[What you should do]
Exactly as written, output each record given below.

**** Data excerpts

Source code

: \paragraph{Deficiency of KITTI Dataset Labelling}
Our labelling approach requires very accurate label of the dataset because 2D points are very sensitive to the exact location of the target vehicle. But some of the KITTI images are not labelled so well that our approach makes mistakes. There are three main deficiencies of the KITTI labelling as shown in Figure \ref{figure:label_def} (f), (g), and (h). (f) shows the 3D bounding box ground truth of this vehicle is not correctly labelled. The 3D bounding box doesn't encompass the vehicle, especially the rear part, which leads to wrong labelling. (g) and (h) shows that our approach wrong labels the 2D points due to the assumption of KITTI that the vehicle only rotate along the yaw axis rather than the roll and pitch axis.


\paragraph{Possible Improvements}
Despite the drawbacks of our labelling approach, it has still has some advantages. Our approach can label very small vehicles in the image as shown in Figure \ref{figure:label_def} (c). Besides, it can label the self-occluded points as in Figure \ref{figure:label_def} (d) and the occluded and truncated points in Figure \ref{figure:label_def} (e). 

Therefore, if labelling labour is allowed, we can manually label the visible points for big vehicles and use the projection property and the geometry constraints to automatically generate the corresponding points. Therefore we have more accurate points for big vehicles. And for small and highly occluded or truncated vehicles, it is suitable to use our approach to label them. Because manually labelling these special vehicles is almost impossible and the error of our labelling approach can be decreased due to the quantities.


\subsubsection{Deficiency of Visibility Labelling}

********

[Task output]
Source code

: \paragraph{Deficiency of KITTI Dataset Labelling}
Our labelling approach requires very accurate label of the dataset because 2D points are very sensitive to the exact location of the target vehicle. But some of the KITTI images are not labelled so well that our approach makes mistakes. There are three main deficiencies of the KITTI labelling as shown in Figure \ref{figure:label_def} (f), (g), and (h). (f) shows the 3D bounding box ground truth of this vehicle is not correctly labelled. The 3D bounding box doesn't encompass the vehicle, especially the rear part, which leads to wrong labelling. (g) and (h) shows that our approach wrong labels the 2D points due to the assumption of KITTI that the vehicle only rotate along the yaw axis rather than the roll and pitch axis.


\paragraph{Possible Improvements}
Despite the drawbacks of our labelling approach, it has still has some advantages. Our approach can label very small vehicles in the image as shown in Figure \ref{figure:label_def} (c). Besides, it can label the self-occluded points as in Figure \ref{figure:label_def} (d) and the occluded and truncated points in Figure \ref{figure:label_def} (e). 

Therefore, if labelling labour is allowed, we can manually label the visible points for big vehicles and use the projection property and the geometry constraints to automatically generate the corresponding points. Therefore we have more accurate points for big vehicles. And for small and highly occluded or truncated vehicles, it is suitable to use our approach to label them. Because manually labelling these special vehicles is almost impossible and the error of our labelling approach can be decreased due to the quantities.


\subsubsection{Deficiency of Visibility Labelling}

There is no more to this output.